When I was doing Young Life we would sometimes take off a week or two during the winter and go and work at Wilderness Ranch. We did the dishes for a hundred or so ski trip campers in exchange for a place to shack and a couple of lift tickets.
Hovering over the kitchen was the ultimate of dares called the Pit Challenge. Only the most courageous or stupid would even consider taking up the Pit Challenge. For those bold enough to accept the dare required one to scrape into a single glass all of the food (and God knows what else) from the bottom of the Hobart, add water and then chug.
The reward, we were told, was immortality.
Well, we young evangelicals have grown since then and now some of us are taking on more meaningful challenges. One of Bread for the World's regional organizers and her husband have accepted The Food Stamp Challenge.
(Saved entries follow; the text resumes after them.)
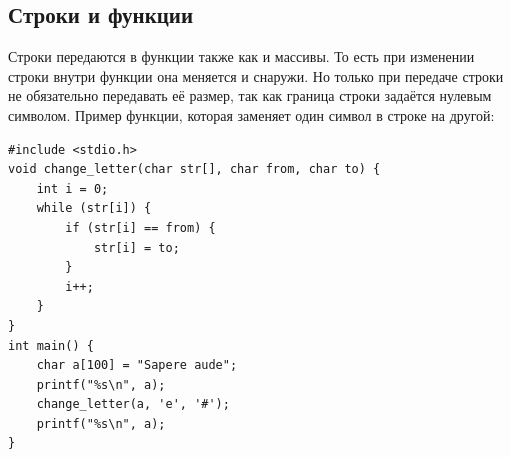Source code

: \documentclass{article}
\begin{document}
\subsection*{Строки и функции}
Строки передаются в функции также как и массивы. То есть при изменении строки внутри функции она меняется и снаружи. Но только при передаче строки не обязательно передавать её размер, так как граница строки задаётся нулевым символом. Пример функции, которая заменяет один символ в строке на другой:
\begin{lstlisting}
#include <stdio.h>
void change_letter(char str[], char from, char to) {
    int i = 0;
    while (str[i]) {
        if (str[i] == from) {
            str[i] = to;
        }
        i++;
    }
}
int main() {
    char a[100] = "Sapere aude";
    printf("%s\n", a);
    change_letter(a, 'e', '#');
    printf("%s\n", a);
}

\end{lstlisting}
\end{document}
Elise and Mark are limiting themselves to $3 a day in food expenditures - the average amount of assistance Food Stamps recipients actually receive. They have some great stories recorded on the BreadBlog.
I suppose the point of the Food Stamp Challenge is two-fold. First it is raising awareness about how little assistance Food Stamps recipients are actually receiving. (Here in VT the per meal amount is about 87 cents.) But more than that, The Food Stamp Challenge also shows us how much the rest of us actually overconsume.
I never felt bad about not taking the Pit Challenge. Other peoples' wet seconds was never my idea of a good time.
But it is only with a severe sense of discomfort that I look at what Mark and Elise are doing and say not for me. I have read the words of the prophet Ezekiel too many times for it to be any other way:
"And this was the sins of your sisters Sodom and her daughters: They had pride and excess of food and prosperous ease, but did not aid the poor and hungry."